- [Records supplied]:

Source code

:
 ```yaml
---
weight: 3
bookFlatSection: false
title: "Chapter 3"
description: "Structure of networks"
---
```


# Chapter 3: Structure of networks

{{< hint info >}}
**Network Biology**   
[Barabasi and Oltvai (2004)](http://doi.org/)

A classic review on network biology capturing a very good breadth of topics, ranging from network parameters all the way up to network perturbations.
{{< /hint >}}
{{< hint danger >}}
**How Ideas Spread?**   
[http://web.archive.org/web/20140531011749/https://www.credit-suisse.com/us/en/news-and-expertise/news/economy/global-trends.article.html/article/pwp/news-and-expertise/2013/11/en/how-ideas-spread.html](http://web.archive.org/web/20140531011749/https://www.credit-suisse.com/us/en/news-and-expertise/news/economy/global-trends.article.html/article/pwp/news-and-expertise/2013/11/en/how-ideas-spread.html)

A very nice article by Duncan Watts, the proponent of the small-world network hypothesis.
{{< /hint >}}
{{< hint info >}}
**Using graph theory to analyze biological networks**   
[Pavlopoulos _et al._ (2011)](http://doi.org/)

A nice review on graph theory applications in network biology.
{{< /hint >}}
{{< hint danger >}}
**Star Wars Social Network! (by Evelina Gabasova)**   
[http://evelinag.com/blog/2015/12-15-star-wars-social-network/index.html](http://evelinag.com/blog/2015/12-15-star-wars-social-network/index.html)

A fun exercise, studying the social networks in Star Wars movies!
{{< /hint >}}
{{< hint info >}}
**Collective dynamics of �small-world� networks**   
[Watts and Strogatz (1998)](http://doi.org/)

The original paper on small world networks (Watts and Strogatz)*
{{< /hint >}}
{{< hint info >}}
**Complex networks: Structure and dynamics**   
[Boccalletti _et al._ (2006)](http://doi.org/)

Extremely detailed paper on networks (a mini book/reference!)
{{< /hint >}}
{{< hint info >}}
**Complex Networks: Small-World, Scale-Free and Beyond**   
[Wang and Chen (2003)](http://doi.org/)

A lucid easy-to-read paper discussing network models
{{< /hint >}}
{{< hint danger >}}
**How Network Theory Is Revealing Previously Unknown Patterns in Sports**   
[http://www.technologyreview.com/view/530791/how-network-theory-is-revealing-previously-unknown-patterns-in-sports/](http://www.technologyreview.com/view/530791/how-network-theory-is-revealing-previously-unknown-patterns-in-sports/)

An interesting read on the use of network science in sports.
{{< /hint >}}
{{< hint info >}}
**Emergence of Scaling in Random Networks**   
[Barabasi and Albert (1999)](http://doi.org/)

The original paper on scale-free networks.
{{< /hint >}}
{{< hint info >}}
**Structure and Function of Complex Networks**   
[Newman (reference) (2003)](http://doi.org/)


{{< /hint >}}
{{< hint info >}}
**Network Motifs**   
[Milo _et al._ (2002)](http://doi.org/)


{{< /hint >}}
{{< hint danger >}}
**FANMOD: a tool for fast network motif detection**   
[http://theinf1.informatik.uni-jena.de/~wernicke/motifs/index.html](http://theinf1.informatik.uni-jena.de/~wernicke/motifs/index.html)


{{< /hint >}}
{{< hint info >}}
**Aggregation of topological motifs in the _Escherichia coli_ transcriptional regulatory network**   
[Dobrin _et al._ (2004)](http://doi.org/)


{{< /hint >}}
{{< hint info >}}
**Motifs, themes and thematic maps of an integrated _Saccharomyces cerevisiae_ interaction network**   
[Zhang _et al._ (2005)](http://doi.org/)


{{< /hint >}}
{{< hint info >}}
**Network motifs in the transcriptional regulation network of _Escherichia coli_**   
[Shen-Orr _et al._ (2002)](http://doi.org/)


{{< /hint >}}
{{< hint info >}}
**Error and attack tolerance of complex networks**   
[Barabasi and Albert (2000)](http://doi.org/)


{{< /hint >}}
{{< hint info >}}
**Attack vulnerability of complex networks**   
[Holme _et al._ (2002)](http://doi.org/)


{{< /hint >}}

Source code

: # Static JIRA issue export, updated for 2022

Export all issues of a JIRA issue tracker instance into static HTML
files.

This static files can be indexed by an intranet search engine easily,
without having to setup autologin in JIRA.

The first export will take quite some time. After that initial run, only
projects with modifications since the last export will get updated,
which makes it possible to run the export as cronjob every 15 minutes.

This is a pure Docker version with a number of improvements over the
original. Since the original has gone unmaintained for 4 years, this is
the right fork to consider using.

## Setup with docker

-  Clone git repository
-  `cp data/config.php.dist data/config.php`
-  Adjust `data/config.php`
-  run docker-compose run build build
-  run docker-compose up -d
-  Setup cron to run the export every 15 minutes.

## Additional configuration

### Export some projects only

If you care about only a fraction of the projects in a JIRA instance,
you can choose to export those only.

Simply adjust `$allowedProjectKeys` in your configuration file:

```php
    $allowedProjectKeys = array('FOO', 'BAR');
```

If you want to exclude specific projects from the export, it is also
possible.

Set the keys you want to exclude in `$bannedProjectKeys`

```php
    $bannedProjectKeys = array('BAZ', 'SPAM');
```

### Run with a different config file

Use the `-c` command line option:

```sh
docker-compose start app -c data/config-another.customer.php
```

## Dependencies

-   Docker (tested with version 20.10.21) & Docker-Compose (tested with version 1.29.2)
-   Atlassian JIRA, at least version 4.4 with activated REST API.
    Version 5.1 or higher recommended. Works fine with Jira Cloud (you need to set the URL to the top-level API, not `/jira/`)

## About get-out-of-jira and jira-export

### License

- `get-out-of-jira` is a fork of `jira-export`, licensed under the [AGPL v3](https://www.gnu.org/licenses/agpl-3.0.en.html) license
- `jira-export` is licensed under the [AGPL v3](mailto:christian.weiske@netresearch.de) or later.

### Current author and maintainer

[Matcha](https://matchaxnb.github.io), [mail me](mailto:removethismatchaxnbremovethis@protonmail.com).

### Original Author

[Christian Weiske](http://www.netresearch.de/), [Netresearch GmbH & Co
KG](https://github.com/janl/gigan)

- [Directions]:
Check each line of the listing above for the string "fork" and return those that contain it.

- [Reply]:
the right fork to consider using.
- `get-out-of-jira` is a fork of `jira-export`, licensed under the [AGPL v3](https://www.gnu.org/licenses/agpl-3.0.en.html) license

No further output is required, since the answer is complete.